_ACTIVITY_:
The word "called" occurs in some lines of the data. Return each such line.
::: DATA UNDER STUDY
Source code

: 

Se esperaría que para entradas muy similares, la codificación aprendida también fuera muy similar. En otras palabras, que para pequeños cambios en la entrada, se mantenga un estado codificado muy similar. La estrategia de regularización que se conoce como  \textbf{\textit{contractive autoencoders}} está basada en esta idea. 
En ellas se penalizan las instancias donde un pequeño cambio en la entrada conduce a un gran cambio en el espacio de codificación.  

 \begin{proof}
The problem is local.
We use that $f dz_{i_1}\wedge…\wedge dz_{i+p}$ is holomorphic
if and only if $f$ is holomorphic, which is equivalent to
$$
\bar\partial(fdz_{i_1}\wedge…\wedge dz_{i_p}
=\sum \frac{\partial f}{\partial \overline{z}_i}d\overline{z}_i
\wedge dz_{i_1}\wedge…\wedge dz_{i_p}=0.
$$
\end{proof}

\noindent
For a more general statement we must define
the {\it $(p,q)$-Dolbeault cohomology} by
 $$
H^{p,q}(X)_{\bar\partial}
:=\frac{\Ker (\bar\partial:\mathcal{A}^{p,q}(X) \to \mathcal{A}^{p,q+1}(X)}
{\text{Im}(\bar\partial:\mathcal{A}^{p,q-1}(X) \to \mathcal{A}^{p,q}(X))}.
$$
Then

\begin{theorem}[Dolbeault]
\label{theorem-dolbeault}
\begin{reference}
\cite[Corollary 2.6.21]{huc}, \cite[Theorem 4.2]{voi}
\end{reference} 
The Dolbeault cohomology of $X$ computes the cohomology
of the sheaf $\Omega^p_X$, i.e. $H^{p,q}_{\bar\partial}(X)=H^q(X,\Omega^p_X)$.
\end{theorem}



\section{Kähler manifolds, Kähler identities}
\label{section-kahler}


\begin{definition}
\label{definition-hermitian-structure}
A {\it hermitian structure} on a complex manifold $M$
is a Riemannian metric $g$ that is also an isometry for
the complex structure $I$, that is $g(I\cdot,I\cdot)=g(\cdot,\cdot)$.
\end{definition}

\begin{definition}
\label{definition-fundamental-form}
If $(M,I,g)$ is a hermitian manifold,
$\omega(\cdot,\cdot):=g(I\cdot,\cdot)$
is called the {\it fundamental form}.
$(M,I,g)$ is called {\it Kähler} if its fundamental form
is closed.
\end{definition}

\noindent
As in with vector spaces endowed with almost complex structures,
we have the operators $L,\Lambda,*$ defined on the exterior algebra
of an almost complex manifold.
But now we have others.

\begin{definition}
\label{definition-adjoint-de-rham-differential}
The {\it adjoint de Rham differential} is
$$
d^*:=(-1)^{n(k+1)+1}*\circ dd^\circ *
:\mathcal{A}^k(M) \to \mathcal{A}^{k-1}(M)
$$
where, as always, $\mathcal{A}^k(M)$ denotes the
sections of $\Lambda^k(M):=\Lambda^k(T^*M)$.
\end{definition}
::::::
::: DATA UNDER STUDY
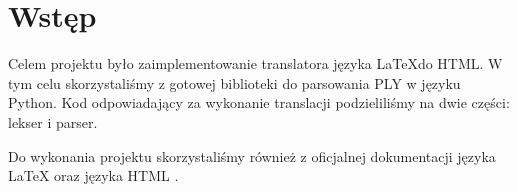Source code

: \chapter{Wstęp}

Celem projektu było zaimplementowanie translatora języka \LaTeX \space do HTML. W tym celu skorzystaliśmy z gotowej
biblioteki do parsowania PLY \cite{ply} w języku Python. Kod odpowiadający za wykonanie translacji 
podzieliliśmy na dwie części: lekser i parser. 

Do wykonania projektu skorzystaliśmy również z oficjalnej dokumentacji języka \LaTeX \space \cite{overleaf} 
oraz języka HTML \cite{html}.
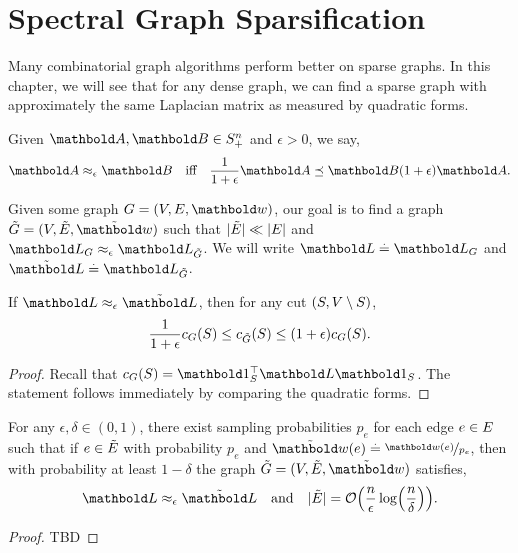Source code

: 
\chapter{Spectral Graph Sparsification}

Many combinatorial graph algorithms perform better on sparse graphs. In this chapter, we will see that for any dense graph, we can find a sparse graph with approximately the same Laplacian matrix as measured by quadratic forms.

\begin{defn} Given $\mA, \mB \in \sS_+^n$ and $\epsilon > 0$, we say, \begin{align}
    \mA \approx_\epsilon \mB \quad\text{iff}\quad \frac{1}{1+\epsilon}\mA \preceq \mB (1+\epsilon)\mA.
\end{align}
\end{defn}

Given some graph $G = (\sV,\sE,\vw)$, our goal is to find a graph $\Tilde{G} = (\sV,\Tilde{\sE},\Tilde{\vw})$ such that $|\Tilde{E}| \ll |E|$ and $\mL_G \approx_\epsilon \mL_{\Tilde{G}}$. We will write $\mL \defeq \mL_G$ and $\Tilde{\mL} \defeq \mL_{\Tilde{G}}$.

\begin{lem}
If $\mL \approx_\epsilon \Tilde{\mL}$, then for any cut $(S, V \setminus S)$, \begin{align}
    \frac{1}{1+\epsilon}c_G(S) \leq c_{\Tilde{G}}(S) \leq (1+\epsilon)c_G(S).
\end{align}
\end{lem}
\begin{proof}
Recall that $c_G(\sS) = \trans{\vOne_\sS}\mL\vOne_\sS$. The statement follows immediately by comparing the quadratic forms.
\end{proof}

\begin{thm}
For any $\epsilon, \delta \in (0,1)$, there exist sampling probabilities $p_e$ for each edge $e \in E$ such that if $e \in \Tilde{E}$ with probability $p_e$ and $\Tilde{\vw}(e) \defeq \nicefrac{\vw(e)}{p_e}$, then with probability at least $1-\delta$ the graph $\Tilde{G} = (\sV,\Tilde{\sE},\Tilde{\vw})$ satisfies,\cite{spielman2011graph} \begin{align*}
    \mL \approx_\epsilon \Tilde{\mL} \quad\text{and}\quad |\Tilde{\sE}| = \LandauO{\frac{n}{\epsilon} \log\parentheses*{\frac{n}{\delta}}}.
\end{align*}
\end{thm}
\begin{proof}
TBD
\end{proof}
::::::
::: DATA UNDER STUDY
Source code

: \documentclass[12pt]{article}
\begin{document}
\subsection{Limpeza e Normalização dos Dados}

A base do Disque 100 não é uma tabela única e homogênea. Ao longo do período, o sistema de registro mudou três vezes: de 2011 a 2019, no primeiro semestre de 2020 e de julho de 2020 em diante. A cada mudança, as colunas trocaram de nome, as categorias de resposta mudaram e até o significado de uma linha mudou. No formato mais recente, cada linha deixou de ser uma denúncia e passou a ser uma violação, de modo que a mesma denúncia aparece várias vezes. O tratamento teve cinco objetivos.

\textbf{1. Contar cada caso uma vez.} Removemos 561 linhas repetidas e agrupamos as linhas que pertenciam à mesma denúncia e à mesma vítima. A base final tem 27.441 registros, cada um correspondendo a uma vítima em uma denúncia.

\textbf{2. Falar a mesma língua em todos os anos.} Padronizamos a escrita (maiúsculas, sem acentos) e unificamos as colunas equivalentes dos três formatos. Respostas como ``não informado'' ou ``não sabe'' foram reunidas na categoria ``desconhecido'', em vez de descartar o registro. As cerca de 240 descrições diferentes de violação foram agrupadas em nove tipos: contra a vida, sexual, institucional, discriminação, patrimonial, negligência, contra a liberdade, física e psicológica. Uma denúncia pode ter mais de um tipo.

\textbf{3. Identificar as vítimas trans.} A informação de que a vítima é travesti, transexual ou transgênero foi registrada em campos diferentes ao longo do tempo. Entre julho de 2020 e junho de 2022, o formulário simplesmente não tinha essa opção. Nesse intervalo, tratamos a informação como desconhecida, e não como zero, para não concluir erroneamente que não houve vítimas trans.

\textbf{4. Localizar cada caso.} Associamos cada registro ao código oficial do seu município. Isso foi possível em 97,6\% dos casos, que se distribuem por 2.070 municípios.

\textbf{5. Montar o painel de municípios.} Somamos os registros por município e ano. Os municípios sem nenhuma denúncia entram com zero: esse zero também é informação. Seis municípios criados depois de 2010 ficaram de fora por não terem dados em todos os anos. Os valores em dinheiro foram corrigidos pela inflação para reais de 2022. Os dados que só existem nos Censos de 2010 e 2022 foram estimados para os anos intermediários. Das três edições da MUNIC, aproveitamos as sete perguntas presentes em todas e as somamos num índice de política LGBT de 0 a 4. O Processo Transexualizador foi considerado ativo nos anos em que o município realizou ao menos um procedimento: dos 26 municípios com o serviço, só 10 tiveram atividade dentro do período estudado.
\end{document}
::::::
_EXPECTED ANSWER_:
is called the {\it fundamental form}.
$(M,I,g)$ is called {\it Kähler} if its fundamental form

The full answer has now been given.